-- BRIEF --
In the records that follow, the lines from the one containing "of accelerating search." to the one containing "Using the cluster-tree, CLAM", inclusive, are to be given again exactly.

-- DATA FOR THE TASK --
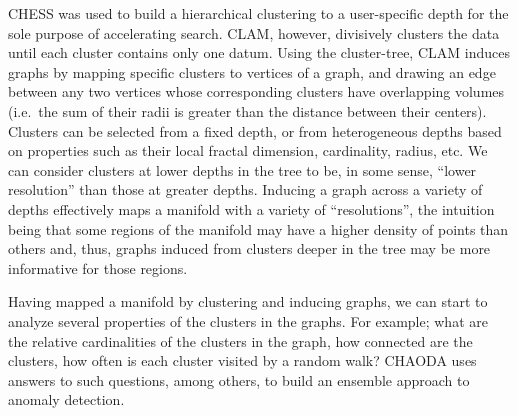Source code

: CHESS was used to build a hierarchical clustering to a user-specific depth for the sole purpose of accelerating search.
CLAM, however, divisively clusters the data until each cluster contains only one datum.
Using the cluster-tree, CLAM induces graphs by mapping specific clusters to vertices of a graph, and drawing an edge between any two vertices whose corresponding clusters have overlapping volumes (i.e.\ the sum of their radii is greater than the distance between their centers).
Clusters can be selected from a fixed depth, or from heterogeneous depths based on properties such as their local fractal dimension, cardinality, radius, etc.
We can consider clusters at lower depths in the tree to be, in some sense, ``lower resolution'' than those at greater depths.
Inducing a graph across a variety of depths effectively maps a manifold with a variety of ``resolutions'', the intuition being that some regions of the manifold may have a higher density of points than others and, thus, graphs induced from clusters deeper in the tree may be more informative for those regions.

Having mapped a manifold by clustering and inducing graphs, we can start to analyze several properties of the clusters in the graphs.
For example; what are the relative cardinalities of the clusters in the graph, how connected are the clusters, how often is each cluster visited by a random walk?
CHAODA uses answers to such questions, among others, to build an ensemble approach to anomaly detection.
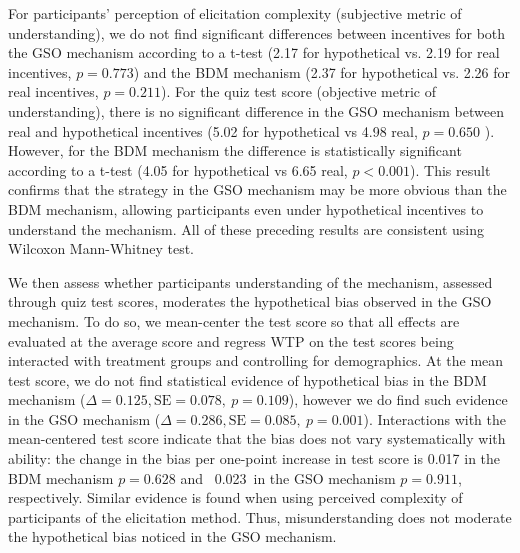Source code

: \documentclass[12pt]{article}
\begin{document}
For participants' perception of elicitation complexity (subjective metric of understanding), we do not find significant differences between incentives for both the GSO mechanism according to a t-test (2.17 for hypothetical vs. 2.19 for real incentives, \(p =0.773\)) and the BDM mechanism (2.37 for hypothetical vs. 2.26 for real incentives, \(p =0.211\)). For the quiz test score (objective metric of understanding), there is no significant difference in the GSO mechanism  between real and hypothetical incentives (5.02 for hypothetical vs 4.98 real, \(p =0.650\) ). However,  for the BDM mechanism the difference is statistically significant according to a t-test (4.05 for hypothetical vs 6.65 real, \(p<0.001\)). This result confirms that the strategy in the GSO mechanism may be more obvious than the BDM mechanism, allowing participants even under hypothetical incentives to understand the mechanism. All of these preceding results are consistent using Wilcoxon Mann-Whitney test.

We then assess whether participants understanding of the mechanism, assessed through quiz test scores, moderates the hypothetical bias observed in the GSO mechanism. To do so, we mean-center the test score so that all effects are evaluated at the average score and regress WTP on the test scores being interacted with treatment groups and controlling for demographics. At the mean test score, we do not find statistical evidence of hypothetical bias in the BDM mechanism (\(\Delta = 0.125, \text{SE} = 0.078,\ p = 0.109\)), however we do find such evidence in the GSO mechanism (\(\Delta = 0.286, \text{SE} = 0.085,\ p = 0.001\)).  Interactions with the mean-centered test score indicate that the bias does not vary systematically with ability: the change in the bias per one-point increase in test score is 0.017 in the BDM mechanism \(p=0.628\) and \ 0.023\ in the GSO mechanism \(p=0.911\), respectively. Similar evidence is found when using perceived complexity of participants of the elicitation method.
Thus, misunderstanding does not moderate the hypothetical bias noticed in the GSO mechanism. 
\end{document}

-- EXERCISE ANSWER --
: CHESS was used to build a hierarchical clustering to a user-specific depth for the sole purpose of accelerating search.
CLAM, however, divisively clusters the data until each cluster contains only one datum.
Using the cluster-tree, CLAM induces graphs by mapping specific clusters to vertices of a graph, and drawing an edge between any two vertices whose corresponding clusters have overlapping volumes (i.e.\ the sum of their radii is greater than the distance between their centers).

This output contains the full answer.